Николай Гаврилыч с задумчивым видом прошел к себе в кабинет, пошелестел там бумагами и вышел.
— Анна Ивановна опять заболела, — пробормотал он.
— Заболела, — сказал Петруша. Он вообразил Анну Ивановну, толстую старушку с катарактой на глазу, нервную и обидчивую. Когда-то она, видно, была красивая и ее любили. И вдруг все это куда-то провалилось, и она уж старуха, и никто в нее больше не влюбится, как прежде. Жизнь прошла.
— Что ж, пойду, — сказал Николай Гаврилыч и потихоньку убрел домой.
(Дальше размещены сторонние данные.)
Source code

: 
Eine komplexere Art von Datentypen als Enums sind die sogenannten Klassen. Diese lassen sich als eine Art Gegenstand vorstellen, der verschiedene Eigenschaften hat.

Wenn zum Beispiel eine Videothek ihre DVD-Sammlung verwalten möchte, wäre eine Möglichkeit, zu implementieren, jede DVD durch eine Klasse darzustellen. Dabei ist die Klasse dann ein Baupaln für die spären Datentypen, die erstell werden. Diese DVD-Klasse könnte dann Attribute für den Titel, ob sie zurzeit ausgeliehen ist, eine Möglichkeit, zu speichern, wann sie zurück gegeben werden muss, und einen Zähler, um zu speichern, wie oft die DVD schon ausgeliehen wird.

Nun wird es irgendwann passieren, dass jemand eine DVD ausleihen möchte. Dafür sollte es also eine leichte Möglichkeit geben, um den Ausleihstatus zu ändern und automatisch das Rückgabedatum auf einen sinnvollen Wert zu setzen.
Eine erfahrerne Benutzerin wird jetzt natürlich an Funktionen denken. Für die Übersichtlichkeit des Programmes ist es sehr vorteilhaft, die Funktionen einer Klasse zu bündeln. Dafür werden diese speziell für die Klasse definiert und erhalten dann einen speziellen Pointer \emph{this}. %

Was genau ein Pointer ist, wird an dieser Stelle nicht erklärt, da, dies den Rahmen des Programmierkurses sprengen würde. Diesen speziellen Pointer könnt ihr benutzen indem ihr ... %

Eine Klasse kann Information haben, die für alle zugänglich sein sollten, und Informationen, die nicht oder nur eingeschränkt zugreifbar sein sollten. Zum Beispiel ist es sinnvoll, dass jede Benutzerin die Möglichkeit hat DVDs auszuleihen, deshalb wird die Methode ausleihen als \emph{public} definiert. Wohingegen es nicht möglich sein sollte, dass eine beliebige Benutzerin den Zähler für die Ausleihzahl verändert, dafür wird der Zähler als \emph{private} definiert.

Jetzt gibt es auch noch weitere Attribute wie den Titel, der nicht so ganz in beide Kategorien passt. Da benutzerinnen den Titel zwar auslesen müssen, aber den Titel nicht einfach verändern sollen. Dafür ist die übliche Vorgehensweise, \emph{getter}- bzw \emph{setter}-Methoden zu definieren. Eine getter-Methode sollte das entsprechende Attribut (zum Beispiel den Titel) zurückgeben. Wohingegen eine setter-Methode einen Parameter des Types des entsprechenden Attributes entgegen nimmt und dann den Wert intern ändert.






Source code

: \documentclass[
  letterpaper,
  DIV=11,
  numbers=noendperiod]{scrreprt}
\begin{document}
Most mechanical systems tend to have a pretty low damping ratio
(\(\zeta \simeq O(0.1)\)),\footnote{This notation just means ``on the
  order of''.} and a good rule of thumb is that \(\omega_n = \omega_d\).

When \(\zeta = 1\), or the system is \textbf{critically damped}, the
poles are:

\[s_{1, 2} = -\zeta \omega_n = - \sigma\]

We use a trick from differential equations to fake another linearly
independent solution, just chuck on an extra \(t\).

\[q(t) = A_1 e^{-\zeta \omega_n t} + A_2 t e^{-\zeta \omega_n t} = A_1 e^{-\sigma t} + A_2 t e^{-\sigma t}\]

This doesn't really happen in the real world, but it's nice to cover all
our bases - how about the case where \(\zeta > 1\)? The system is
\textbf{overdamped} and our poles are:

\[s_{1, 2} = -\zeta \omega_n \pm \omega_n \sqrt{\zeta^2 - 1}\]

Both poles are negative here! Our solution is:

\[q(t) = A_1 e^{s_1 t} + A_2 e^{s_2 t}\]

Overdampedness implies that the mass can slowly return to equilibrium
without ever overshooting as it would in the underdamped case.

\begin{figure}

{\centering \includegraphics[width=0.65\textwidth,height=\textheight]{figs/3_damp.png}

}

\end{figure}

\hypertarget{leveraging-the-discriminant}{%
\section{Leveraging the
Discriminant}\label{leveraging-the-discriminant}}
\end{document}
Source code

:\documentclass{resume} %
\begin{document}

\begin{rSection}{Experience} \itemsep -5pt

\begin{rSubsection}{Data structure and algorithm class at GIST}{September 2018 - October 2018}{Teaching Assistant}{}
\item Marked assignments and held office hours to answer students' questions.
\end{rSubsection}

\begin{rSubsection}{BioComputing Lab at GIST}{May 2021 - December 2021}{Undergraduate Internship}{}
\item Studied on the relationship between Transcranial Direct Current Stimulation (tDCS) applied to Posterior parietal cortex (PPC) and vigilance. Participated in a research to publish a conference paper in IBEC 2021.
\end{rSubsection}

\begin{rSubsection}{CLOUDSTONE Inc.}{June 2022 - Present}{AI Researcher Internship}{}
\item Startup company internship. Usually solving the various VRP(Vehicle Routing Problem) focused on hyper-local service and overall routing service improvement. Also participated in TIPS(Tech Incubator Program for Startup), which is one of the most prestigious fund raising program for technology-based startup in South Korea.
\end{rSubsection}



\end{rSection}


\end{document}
Петруша снова лег на скамейку, и опять на него навалились тишина и раздумья. И чего только не приходит в голову, когда вот так лежишь на скамейке, а старый дом поскрипывает от порывов ветра. Все реже и реже доносится грохот автобуса с дороги, зато и отчетливее, слышно, как дребезжит каждая гайка и лязгает ржавое, изношенное железо. Скоро уж полночь, а сна нету ни в одном глазу. Впрочем, сторожу и не полагается спать.
Петруша лежал в темноте и усмехался, размышляя о своей нескладной судьбе. По сути дела, он так же одинок, как эта угрюмая, неулыбчивая Надежда Артамоновна, которую проводили на пенсию три дня назад. Петруша ничего не знал о ней, но воображал, как та придет домой, поставит варить суп в маленькой кастрюльке, польет цветы, сядет на стул и задумается. Наверное, вся жизнь промелькнет перед ее глазами слабой искоркой. Так краток этот миг, человеческая жизнь, что и глазом моргнуть не успеешь, как она пролетит.
Петруша сказал себе, что зря приписывает свои мысли и чувства другим людям, что те, может быть, думают совсем не так. И тем не менее он решил, что лучше в такие бессонные ночи воображать чужую жизнь, а не собственную. Тогда свои проблемы, свой стыд и прегрешения отодвинутся, не станут мучить.